> _WORK ORDER_
In the records below, find the line with "improve hardware performance" and the line with "requiring structured responses."; return exactly those lines and every line between them.

(Pictures paired with source code)
········
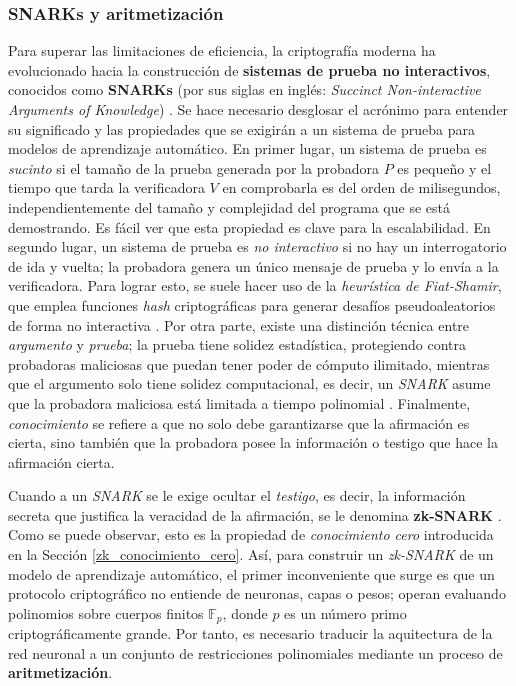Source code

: \documentclass[a4paper, 11pt]{article}
\begin{document}
\subsubsection{SNARKs y aritmetización} \label{snarks_aritmetizacion}

Para superar las limitaciones de eficiencia, la criptografía moderna ha evolucionado hacia la
construcción de \textbf{sistemas de prueba no interactivos}, conocidos como \textbf{SNARKs} (por sus
siglas en inglés: \textit{Succinct Non-interactive Arguments of Knowledge}) \cite[Capítulo~1]{thaler2022proofs}.
Se hace necesario desglosar el acrónimo para entender su significado y las propiedades que se exigirán
a un sistema de prueba para modelos de aprendizaje automático. En primer lugar, un sistema de prueba
es \textit{sucinto} si el tamaño de la prueba generada por la probadora $P$ es pequeño y el tiempo
que tarda la verificadora $V$ en comprobarla es del orden de milisegundos, independientemente del
tamaño y complejidad del programa que se está demostrando. Es fácil ver que esta propiedad es clave
para la escalabilidad. En segundo lugar, un sistema de prueba es \textit{no interactivo} si no hay
un interrogatorio de ida y vuelta; la probadora genera un único mensaje de prueba y lo envía a la
verificadora. Para lograr esto, se suele hacer uso de la \textit{heurística de Fiat-Shamir}, que
emplea funciones \textit{hash} criptográficas para generar desafíos pseudoaleatorios de forma no
interactiva \cite{fiat1987how}. Por otra parte, existe una distinción técnica entre \textit{argumento}
y \textit{prueba}; la prueba tiene solidez estadística, protegiendo contra probadoras maliciosas que
puedan tener poder de cómputo ilimitado, mientras que el argumento solo tiene solidez computacional,
es decir, un \textit{SNARK} asume que la probadora maliciosa está limitada a tiempo polinomial
\cite[Capítulo~1]{thaler2022proofs}. Finalmente, \textit{conocimiento} se refiere a que no solo debe
garantizarse que la afirmación es cierta, sino también que la probadora posee la información o testigo
que hace la afirmación cierta.

Cuando a un \textit{SNARK} se le exige ocultar el \textit{testigo}, es decir, la información secreta
que justifica la veracidad de la afirmación, se le denomina \textbf{zk-SNARK} \cite[Capítulo~1]{thaler2022proofs}.
Como se puede observar, esto es la propiedad de \textit{conocimiento cero} introducida en la Sección
\ref{zk_conocimiento_cero}. Así, para construir un \textit{zk-SNARK} de un modelo de aprendizaje
automático, el primer inconveniente que surge es que un protocolo criptográfico no entiende de neuronas,
capas o pesos; operan evaluando polinomios sobre cuerpos finitos $\mathbb{F}_p$, donde $p$ es un número
primo criptográficamente grande. Por tanto, es necesario traducir la aquitectura de la red neuronal
a un conjunto de restricciones polinomiales mediante un proceso de \textbf{aritmetización}.
\end{document}
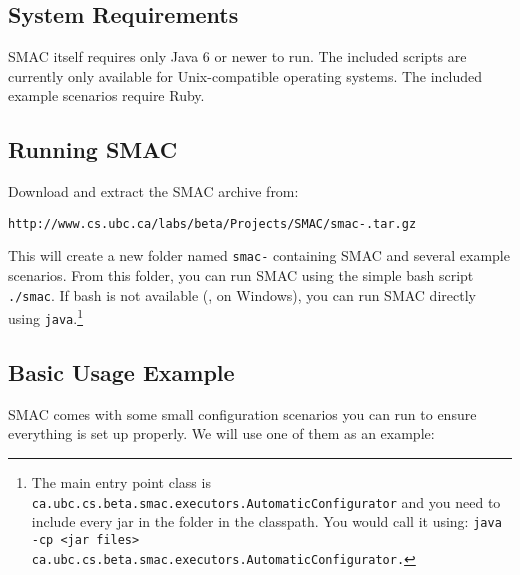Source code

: \documentclass[11pt,letterpaper,twoside]{article}
\begin{document}
\subsection{System Requirements}

SMAC itself requires only Java 6 or newer to run. The included scripts are currently only available for Unix-compatible operating systems. The included example scenarios require Ruby. 

\subsection{Running SMAC}

Download and extract the SMAC archive from:

{\footnotesize
\begin{alltt}
http://www.cs.ubc.ca/labs/beta/Projects/SMAC/smac-\version{}\unskip.tar.gz
\end{alltt}}

This will create a new folder named \texttt{smac-\version} containing SMAC and several example scenarios. 
From this folder, you can run SMAC using the simple bash script \texttt{./smac}. If bash is not available (\eg{}, on Windows), you can run SMAC directly using \texttt{java}.\footnote{The main entry point class is {\scriptsize\texttt{ca.ubc.cs.beta.smac.executors.AutomaticConfigurator}} and you need to include every jar in the folder in the classpath. You would call it using: \texttt{java -cp <jar files> {ca.ubc.cs.beta.smac.executors.AutomaticConfigurator}.}}

\subsection{Basic Usage Example}

SMAC comes with some small configuration scenarios you can run to ensure everything is set up properly.
We will use one of them as an example:
\end{document}
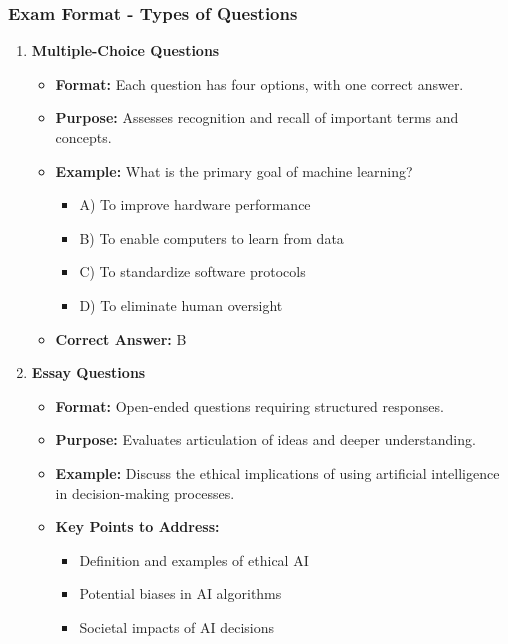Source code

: \documentclass[aspectratio=169]{beamer}
\begin{document}
\begin{frame}[fragile]
    \frametitle{Exam Format - Types of Questions}
    \begin{enumerate}
        \item \textbf{Multiple-Choice Questions}
        \begin{itemize}
            \item \textbf{Format:} Each question has four options, with one correct answer.
            \item \textbf{Purpose:} Assesses recognition and recall of important terms and concepts.
            \item \textbf{Example:} What is the primary goal of machine learning?
            \begin{itemize}
                \item A) To improve hardware performance
                \item B) To enable computers to learn from data
                \item C) To standardize software protocols
                \item D) To eliminate human oversight
            \end{itemize}
            \item \textbf{Correct Answer:} B
        \end{itemize}
        
        \item \textbf{Essay Questions}
        \begin{itemize}
            \item \textbf{Format:} Open-ended questions requiring structured responses.
            \item \textbf{Purpose:} Evaluates articulation of ideas and deeper understanding.
            \item \textbf{Example:} Discuss the ethical implications of using artificial intelligence in decision-making processes.
            \item \textbf{Key Points to Address:}
            \begin{itemize}
                \item Definition and examples of ethical AI
                \item Potential biases in AI algorithms
                \item Societal impacts of AI decisions
            \end{itemize}
        \end{itemize}
    \end{enumerate}
\end{frame}
\end{document}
········
> _EXERCISE OUTPUT_
                \item A) To improve hardware performance
                \item B) To enable computers to learn from data
                \item C) To standardize software protocols
                \item D) To eliminate human oversight
            \end{itemize}
            \item \textbf{Correct Answer:} B
        \end{itemize}
        
        \item \textbf{Essay Questions}
        \begin{itemize}
            \item \textbf{Format:} Open-ended questions requiring structured responses.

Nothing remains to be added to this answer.